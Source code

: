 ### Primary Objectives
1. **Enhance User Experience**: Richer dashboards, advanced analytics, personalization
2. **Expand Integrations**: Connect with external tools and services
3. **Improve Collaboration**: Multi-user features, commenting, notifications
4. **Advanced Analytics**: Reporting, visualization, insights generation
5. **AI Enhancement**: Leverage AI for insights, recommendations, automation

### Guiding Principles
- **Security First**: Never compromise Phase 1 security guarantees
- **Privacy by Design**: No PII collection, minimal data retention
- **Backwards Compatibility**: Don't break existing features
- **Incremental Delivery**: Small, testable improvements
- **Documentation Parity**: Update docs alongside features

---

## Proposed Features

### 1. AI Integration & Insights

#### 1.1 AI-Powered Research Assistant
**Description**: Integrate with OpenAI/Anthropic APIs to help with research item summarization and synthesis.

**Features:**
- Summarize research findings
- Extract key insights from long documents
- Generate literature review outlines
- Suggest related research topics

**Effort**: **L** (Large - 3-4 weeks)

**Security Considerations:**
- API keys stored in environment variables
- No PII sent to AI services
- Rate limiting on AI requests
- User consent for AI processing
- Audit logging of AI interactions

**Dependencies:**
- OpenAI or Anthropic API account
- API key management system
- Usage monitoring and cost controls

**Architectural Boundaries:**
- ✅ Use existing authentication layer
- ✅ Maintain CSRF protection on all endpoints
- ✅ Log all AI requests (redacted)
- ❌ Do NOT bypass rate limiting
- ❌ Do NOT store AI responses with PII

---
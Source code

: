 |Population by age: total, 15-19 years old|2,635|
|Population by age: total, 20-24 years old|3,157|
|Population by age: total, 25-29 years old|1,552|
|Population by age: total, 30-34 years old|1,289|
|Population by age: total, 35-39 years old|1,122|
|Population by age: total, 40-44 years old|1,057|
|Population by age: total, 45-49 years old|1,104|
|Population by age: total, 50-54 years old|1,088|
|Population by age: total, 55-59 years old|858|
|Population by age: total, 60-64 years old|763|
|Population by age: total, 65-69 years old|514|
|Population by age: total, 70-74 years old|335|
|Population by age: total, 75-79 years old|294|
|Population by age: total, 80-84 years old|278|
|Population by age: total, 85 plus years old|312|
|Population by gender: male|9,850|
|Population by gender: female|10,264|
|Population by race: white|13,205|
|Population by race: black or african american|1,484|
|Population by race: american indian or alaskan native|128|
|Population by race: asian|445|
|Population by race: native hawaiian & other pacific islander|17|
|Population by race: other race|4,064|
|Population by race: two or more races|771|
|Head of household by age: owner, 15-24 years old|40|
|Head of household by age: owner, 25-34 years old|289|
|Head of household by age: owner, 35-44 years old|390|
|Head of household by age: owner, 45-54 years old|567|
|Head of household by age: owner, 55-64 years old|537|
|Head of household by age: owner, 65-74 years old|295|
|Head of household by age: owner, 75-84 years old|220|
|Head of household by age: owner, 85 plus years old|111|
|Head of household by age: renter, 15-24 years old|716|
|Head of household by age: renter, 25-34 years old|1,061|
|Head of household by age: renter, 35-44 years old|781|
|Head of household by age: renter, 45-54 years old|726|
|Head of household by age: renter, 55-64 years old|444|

**Requirement**
Reprint the data above from the opening line to the line holding "#### 1.1 AI-Powered Research Assistant", inclusive, and nothing else.

**Task answer**
Source code

: ### Primary Objectives
1. **Enhance User Experience**: Richer dashboards, advanced analytics, personalization
2. **Expand Integrations**: Connect with external tools and services
3. **Improve Collaboration**: Multi-user features, commenting, notifications
4. **Advanced Analytics**: Reporting, visualization, insights generation
5. **AI Enhancement**: Leverage AI for insights, recommendations, automation

### Guiding Principles
- **Security First**: Never compromise Phase 1 security guarantees
- **Privacy by Design**: No PII collection, minimal data retention
- **Backwards Compatibility**: Don't break existing features
- **Incremental Delivery**: Small, testable improvements
- **Documentation Parity**: Update docs alongside features

---

## Proposed Features

### 1. AI Integration & Insights

#### 1.1 AI-Powered Research Assistant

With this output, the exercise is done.